-- EXTRACTED ENTRIES follows --
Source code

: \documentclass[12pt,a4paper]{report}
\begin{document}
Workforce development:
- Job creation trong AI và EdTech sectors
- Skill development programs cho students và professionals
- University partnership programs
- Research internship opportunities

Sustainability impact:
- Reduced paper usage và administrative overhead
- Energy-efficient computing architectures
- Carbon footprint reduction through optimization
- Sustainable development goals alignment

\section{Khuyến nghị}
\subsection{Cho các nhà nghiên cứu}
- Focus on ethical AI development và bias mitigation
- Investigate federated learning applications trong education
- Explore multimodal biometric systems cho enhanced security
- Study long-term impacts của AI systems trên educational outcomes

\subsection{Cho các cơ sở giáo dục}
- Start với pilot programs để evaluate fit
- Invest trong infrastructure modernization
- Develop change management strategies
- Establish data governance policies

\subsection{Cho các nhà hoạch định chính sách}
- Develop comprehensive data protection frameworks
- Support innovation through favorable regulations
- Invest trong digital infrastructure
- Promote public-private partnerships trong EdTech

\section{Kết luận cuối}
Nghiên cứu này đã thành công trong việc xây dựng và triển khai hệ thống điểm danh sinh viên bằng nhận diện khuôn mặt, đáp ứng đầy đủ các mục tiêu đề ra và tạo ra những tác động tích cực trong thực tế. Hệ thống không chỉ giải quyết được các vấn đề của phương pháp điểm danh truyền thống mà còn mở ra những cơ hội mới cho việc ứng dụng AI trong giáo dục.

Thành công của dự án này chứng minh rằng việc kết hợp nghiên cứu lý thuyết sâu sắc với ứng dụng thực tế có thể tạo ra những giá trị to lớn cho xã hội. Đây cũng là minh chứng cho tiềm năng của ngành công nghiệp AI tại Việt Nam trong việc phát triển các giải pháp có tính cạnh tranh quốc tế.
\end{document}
-- EXTRACTED ENTRIES concluded --
-- EXTRACTED ENTRIES follows --
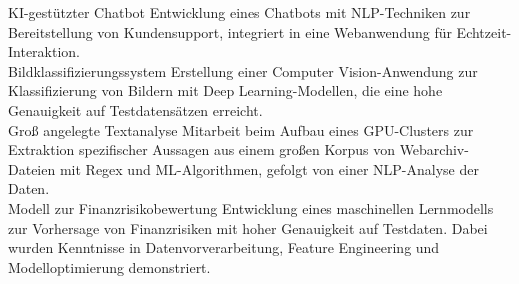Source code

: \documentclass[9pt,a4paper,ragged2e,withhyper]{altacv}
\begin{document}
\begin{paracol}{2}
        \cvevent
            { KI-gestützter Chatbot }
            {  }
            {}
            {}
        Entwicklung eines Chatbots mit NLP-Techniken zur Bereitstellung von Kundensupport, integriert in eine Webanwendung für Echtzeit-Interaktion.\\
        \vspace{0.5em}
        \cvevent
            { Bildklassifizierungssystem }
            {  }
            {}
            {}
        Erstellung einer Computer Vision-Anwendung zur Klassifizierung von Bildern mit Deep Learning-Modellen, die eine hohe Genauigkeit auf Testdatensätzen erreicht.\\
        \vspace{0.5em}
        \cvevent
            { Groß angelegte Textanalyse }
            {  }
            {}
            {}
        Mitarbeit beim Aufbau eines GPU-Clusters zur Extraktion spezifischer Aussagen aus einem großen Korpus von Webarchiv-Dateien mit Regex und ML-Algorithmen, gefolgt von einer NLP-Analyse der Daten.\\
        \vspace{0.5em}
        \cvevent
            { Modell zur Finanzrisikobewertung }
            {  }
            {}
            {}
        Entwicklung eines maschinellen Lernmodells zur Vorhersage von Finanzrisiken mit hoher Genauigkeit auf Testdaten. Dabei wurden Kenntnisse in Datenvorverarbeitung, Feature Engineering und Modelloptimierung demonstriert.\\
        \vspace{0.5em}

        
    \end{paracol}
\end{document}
-- EXTRACTED ENTRIES concluded --
:: TASK INSTRUCTIONS ::
Whenever "systems" occurs in a line above, copy that line.

:: RESULT BELOW ::
- Explore multimodal biometric systems cho enhanced security
- Study long-term impacts của AI systems trên educational outcomes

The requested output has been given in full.